The court did add the following:
“However, the Court does find that the Attorney General did violate the licensing statue’s confidentiality provision by discussing the statutorily confidential investigation in statements to the media until the filing of a complaint with the Medical Licensing Board against Dr. Bernard on November 30, 2022,” the order states.
INDIANAPOLIS — The attorney for Dr. Caitlin Bernard has filed a motion for preliminary injunction asking the court to block Indiana Attorney General Todd Rokita from accessing her patient’s medical records, citing the “irreparable harm that could be done” to patients should their medical records be disclosed.

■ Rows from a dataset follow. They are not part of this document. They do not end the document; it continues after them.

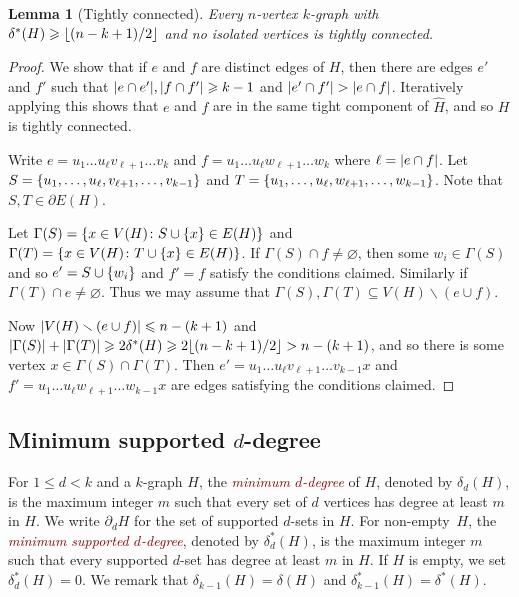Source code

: \documentclass[12pt,reqno]{amsart}
\theoremstyle{plain}
\newtheorem{lemma}[theorem]{Lemma}
\theoremstyle{definition}
\numberwithin{equation}{section}
\DeclarePairedDelimiter{\abs}{\lvert}{\rvert}
\DeclarePairedDelimiter{\floor}{\lfloor}{\rfloor}
\DeclarePairedDelimiter{\set}{\{}{\}}
\renewcommand{\geq}{\geqslant}
\renewcommand{\leq}{\leqslant}
\renewcommand{\emptyset}{\varnothing}
\renewcommand{\setminus}{\smallsetminus}
\newcommand{\defn}[1]{\textcolor{Maroon}{\emph{#1}}}
\newcommand{\comin}{\delta^{\ast}}
\begin{document}
	
	\begin{lemma}[Tightly connected]\label{lem:dirac-to-tightly-connected}
		Every $n$-vertex $k$-graph with $\comin(H) \geq \floor{(n - k + 1)/2}$ and no isolated vertices is tightly connected.
	\end{lemma}
	
	\begin{proof}
		We show that if $e$ and $f$ are distinct edges of $H$, then there are edges $e'$ and $f'$ such that $\abs{e \cap e'}, \abs{f \cap f'} \geq k - 1$ and $\abs{e' \cap f'} > \abs{e \cap f}$. Iteratively applying this shows that $e$ and $f$ are in the same tight component of $\hat{H}$, and so $H$ is tightly connected.
		
		Write $e = u_1 \dotsc u_\ell v_{\ell + 1} \dotsc v_k$ and $f = u_1 \dotsc u_\ell w_{\ell + 1} \dotsc w_k$ where $\ell = \abs{e \cap f}$. Let $S = \set{u_1, \dotsc, u_\ell, v_{\ell + 1}, \dotsc, v_{k - 1}}$ and $T = \set{u_1, \dotsc, u_\ell, w_{\ell + 1}, \dotsc, w_{k - 1}}$. Note that $S, T \in \partial E(H)$.
		
		Let $\Gamma(S) = \set{x \in V(H) \colon S \cup \set{x} \in E(H)}$ and $\Gamma(T) = \set{x \in V(H) \colon T \cup \set{x} \in E(H)}$. If $\Gamma(S) \cap f \neq \emptyset$, then some $w_i \in \Gamma(S)$ and so $e' = S \cup \set{w_i}$ and $f' = f$ satisfy the conditions claimed. Similarly if $\Gamma(T) \cap e \neq \emptyset$. Thus we may assume that $\Gamma(S), \Gamma(T) \subseteq V(H) \setminus (e \cup f)$.
		
		Now $\abs{V(H) \setminus (e \cup f)} \leq n - (k + 1)$ and $\abs{\Gamma(S)} + \abs{\Gamma(T)} \geq 2\comin(H) \geq 2\floor{(n - k + 1)/2} > n - (k + 1)$, and so there is some vertex $x \in \Gamma(S) \cap \Gamma(T)$. Then $e' = u_1 \dotsc u_\ell v_{\ell + 1} \dotsc v_{k - 1} x$ and $f' = u_1 \dotsc u_\ell w_{\ell + 1} \dotsc w_{k - 1} x$ are edges satisfying the conditions claimed.
	\end{proof}
	
	\subsection{Minimum supported \texorpdfstring{$d$}{d}-degree}
	
	For $1 \leq d < k$ and a $k$-graph $H$, the \defn{minimum $d$-degree} of $H$, denoted by $\delta_d(H)$, is the maximum integer $m$ such that every set of $d$ vertices has degree at least $m$ in $H$.
	We write $\partial_d H$ for the set of supported $d$-sets in $H$.
	For non-empty~$H$, the \defn{minimum supported $d$-degree}, denoted by $\comin_d(H)$, is the maximum integer $m$ such that every supported $d$-set has degree at least $m$ in $H$.
	If $H$ is empty, we set $\comin_d(H)=0$.
	We remark that $\delta_{k - 1}(H) = \delta(H)$ and $\comin_{k - 1}(H)=\comin(H)$.
	
\end{document}

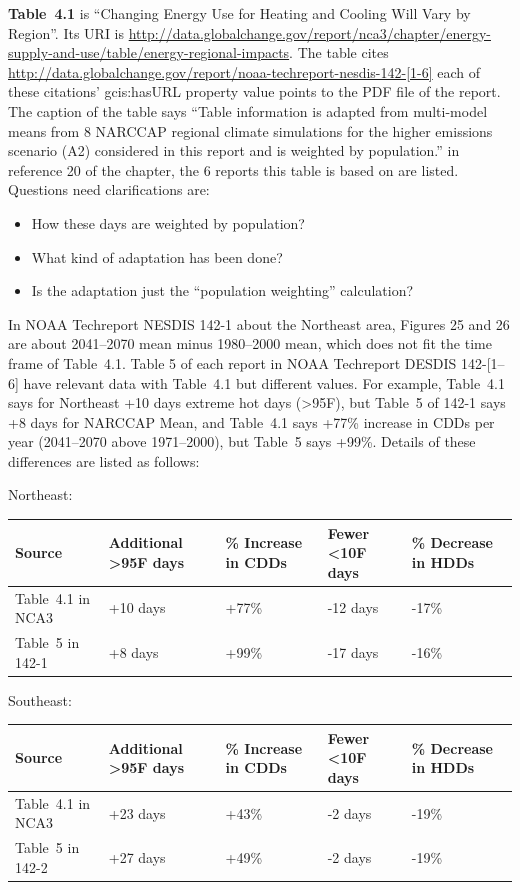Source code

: \textbf{Table~4.1} is ``Changing Energy Use for Heating and Cooling Will Vary by Region''. Its 
URI is \url{http://data.globalchange.gov/report/nca3/chapter/energy-supply-and-use/table/energy-regional-impacts}.
The table cites \url{http://data.globalchange.gov/report/noaa-techreport-nesdis-142-[1-6]} each of these citations' gcis:hasURL property value points to the PDF file of the report.
The caption of the table says ``Table information is adapted from multi-model means from 8 NARCCAP regional climate simulations for the higher emissions scenario (A2) considered in this report and is weighted by population.'' in reference 20 of the chapter, the 6 reports this table is based on are listed.
Questions need clarifications are:
\begin{itemize}
\item How these days are weighted by population? 
\item What kind of adaptation has been done? 
\item Is the adaptation just the ``population weighting'' calculation?
\end{itemize}
In NOAA Techreport NESDIS 142-1 about the Northeast area, Figures 25 and 26 are about 2041--2070 mean minus 1980--2000 mean, which does not fit the time frame of Table~4.1.
Table 5 of each report in NOAA Techreport DESDIS 142-[1--6] have relevant data with Table~4.1 but different values.
For example, Table~4.1 says for Northeast +10 days extreme hot days (>95F), but Table~5 of 142-1 says +8 days for NARCCAP Mean, and Table~4.1 says +77\% increase in CDDs per year (2041--2070 above 1971--2000), but Table~5 says +99\%. Details of these differences are listed as follows:

Northeast:

\begin{tabular}{|l|p{}|p{}|p{}|p{}|}
	\hline
Source & Additional >95F days & \% Increase in CDDs & Fewer <10F days & \% Decrease in HDDs \\ 
\hline
Table~4.1 in NCA3	& +10 days & +77\% & -12 days & -17\% \\ 
\hline
Table~5 in 142-1	& +8 days & +99\% & -17 days & -16\% \\
\hline
\end{tabular}

\mbox{}

Southeast:

\begin{tabular}{|l|p{}|p{}|p{}|p{}|}
	\hline
	Source & Additional >95F days & \% Increase in CDDs & Fewer <10F days & \% Decrease in HDDs \\ 
	\hline
Table~4.1 in NCA3 & +23 days & +43\% & -2 days & -19\% \\
\hline
Table~5 in 142-2 & +27 days & +49\% & -2 days & -19\% \\
\hline
\end{tabular}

The emergency motion filed Wednesday is a follow-up to the lawsuit filed last week, which asserts that Rokita ignored Indiana law and issued subpoenas for medical records based on complaints from people who have never been a patient of Dr. Bernard, an Indianapolis obstetrician-gynecologist, or her medical partner Dr. Amy Caldwell, who lack any personal knowledge of their work and that provide no explanation of their validity.
Rokita vowed to investigate Dr. Bernard for performing an abortion on a 10-year-old rape victim who traveled from Ohio to Indiana to seek an abortion after the Buckeye State banned abortions after six weeks following the U.S. Supreme Court’s overturning of Roe v. Wade.
Kathleen DeLaney, counsel to Dr. Bernard and her partner, Dr. Amy Caldwell, issued the following statement Wednesday in regards to the motion for preliminary injunction:
“Today we are filing a Motion for Preliminary Injunction asking that the court grant relief because of the risk of imminent harm that these baseless investigations and subpoenas pose to our clients and their patients. There is a serious risk that patient identities could be disclosed to the public, which could subject them to harassment based on their most sensitive medical information.
“Furthermore, should this investigation continue, it could create an environment where future patients will be unable to access legal and safe medical care without fear that complete strangers will read their medical records. We hope the court will act swiftly, both to protect our clients and their patients, but to protect any person seeking medical care. Patients must be able to share with their doctors all information necessary for treatment without fear that politicians will obtain their medical records for improper purposes.”
Rokita’s office released a statement in response:
“Patient privacy is the foundation of medical ethics, and although the doctor’s newfound concern for her patients’ privacy is appreciated, albeit ironic, we will proceed to seek the truth no matter the attempts to push her narrative.”